A brief analysis of Python yield

Source: Internet
Author: User

In Python (the Python environment in this article is python2.7), functions that use the yield keyword are called generator (generators). Therefore, in order to understand yield, we must first understand generator, and before we understand generator, we should first understand the iteration.

Recursion and iteration

Before we talk about iterations, let's take a quick look at recursion:
1, recursion: programming skills called by the program itself are referred to as recursion

Application case: finding factorial of N

def factorial(n) :  if n == 1 :    return 1                   #递归结束  return n * factorial(n - 1)  #问题规模减1,递归调用

2, Iteration: Iteration is the repetition of a set of instructions (or certain steps) in a program

Application case: Reading each element in the list

mylist = [1, 2, 3]for i in mylist :    print(i)

2.1, what is an iterative object?

The code uses the iterative method as shown above, and the list MyList is an iterative object. When you create a list, you can read the list one at a time, and the created list is an iterative object.

2.2, what is an iterator?

An iterator (iterator) is a way to access elements within a collection, providing a way to traverse a class sequence object. For a generic sequence, the index is iterated from 0 to the last element of the sequence. The object is accessed from the first element of the collection until all the elements have been accessed over and over. For dictionaries, files, custom object types, and so on, you can customize the iteration to enable traversal of these objects.

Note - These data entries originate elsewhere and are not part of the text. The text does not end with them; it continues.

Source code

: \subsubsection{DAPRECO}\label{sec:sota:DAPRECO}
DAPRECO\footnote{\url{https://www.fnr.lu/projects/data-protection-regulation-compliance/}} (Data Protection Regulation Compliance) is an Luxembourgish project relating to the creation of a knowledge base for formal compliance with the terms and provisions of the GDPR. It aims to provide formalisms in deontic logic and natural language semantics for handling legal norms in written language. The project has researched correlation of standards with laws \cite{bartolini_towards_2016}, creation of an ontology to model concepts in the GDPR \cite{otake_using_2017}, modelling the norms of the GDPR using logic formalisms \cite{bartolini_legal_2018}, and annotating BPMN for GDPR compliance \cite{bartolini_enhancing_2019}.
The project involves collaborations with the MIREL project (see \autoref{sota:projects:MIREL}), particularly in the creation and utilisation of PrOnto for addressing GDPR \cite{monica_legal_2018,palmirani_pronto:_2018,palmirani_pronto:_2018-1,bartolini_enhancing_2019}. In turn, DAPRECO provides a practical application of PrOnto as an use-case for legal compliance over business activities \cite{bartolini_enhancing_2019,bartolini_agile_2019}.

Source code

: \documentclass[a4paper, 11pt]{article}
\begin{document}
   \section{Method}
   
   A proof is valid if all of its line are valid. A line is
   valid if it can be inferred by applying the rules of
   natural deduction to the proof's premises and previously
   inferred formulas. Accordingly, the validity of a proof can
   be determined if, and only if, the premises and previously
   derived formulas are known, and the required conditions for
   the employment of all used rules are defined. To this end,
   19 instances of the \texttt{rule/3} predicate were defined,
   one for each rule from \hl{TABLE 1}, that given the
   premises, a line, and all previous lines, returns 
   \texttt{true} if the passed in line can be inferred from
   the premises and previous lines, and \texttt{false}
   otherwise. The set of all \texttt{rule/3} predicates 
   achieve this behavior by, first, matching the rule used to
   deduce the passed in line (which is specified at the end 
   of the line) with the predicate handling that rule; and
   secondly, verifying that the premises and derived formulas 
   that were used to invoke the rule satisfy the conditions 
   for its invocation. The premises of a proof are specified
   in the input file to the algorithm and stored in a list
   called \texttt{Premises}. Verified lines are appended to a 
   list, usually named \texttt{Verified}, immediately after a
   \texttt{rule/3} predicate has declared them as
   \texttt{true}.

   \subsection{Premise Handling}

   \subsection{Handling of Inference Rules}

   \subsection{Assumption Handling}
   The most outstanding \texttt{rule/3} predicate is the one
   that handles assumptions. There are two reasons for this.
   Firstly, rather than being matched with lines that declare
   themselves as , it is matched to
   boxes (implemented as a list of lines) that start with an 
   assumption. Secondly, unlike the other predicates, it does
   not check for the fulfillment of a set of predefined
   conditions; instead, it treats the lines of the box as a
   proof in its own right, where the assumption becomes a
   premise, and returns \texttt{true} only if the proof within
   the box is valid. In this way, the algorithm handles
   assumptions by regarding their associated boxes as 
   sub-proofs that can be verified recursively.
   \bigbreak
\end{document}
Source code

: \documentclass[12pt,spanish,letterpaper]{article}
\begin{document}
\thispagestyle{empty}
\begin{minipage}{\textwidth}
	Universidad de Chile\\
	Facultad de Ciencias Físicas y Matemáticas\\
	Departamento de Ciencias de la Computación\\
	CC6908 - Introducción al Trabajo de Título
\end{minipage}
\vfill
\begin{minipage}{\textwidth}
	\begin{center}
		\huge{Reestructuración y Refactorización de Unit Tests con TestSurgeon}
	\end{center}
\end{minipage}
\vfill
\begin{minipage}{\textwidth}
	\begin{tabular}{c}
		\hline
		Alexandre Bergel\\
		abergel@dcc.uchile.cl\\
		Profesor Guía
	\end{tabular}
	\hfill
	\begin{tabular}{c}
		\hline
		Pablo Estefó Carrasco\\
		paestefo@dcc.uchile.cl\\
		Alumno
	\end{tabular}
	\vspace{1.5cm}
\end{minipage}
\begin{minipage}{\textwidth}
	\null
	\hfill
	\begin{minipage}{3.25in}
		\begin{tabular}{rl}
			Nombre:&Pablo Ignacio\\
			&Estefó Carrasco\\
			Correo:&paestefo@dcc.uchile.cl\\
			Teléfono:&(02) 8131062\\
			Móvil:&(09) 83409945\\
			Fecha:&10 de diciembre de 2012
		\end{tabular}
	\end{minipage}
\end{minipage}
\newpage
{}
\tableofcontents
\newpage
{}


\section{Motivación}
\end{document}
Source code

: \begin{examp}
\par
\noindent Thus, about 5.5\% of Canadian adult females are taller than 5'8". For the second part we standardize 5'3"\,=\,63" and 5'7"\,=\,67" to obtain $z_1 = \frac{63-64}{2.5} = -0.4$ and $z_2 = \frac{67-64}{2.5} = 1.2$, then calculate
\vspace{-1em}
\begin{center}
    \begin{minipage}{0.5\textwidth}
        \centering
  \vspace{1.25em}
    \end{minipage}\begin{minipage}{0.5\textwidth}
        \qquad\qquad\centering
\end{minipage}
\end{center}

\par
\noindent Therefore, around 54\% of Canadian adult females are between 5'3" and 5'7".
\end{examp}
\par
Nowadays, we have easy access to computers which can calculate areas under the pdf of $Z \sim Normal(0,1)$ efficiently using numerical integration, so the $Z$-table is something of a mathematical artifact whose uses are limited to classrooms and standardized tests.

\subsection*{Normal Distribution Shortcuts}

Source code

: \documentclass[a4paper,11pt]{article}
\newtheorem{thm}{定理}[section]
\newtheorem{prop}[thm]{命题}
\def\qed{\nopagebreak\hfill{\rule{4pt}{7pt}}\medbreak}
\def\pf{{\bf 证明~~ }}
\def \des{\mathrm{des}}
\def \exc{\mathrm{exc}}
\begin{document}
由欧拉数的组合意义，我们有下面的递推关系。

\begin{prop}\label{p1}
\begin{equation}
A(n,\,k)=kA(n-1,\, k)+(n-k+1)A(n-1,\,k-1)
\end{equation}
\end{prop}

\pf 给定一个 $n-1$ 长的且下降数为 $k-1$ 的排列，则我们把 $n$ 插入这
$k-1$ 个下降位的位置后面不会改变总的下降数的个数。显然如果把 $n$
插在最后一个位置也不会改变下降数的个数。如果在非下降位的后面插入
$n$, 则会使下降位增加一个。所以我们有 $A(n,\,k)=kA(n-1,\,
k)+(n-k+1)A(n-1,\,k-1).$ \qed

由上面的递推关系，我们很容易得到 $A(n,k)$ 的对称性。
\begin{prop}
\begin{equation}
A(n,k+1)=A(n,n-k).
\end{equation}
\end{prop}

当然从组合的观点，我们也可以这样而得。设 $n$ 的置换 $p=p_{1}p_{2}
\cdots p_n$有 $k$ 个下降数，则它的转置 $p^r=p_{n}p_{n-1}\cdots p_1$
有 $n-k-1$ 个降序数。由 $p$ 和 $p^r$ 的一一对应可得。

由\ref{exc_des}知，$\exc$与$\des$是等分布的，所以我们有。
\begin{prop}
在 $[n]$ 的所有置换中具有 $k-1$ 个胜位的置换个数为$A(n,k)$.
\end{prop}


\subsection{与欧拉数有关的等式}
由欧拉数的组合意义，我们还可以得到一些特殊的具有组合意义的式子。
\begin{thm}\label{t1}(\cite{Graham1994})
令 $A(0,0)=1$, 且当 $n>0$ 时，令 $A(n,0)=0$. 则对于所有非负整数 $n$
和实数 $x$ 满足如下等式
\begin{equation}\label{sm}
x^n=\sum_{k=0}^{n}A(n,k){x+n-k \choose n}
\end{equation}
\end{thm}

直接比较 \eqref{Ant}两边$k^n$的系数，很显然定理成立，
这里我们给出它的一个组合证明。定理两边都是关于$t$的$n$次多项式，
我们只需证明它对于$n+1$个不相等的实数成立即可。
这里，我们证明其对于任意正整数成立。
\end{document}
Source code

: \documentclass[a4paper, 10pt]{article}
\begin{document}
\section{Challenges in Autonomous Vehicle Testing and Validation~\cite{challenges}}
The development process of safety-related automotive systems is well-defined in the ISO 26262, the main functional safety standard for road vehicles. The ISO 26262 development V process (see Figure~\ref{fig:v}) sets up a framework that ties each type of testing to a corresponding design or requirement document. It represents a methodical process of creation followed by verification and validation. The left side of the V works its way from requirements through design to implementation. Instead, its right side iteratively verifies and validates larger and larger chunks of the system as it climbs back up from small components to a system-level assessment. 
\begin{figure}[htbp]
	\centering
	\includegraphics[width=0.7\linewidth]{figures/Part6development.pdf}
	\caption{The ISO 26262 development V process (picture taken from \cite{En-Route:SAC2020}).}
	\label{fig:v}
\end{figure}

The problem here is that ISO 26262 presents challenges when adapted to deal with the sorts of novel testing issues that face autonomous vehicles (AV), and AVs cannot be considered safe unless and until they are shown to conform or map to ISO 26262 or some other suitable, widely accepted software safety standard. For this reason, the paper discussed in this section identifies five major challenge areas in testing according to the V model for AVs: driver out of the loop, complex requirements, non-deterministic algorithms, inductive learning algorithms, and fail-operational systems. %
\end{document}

In summary, the profiler defines the way the object is traversed.

The object that implements the iterator specification is the iterator, which is the following specification:
1, implemented the Magic method iter(), which returns an iterative object that has a next () method,
2, implements the next () method, returns the current element, and points to the position of the next element, throwing a stopiteration exception when the current position has no elements.

Python for loop, the Loop object is first implemented by the iterator wrapper, return an iterator object, and then every step of the loop to invoke which iterator object of the next method, the end of the loop, the automatic processing of stopiteration this exception. The For loop is the syntactic sugar that iterates over the iterator.

Python uses the ITER function to generate an iterator:

>>> t = [1, 2, 3]>>> it = iter(t)>>> it.next()1
Generator and yield
    1. What is a generator?

The generator is also an iterator, but you can only iterate over it once. This is because they do not have all the values in memory, but instead generate values at run time, which can save a lot of memory space and improve efficiency.

With list generation, we can create a list directly. However, with memory limitations, the list capacity is certainly limited. Also, creating a list of 1 million elements takes up a lot of storage space, and if we just need to access the first few elements, the vast majority of the space behind it is wasted.

So, if the list element can be calculated according to an algorithm, can we continue to calculate the subsequent elements in the process of the loop? This eliminates the need to create a complete list, which saves a lot of space.

What is 2,yield?

Yield is a keyword inside python, and the internal implementation supports the iterator protocol, while the yield is a state machine that maintains the status of suspend and continue, and the yield keyword returns a generator.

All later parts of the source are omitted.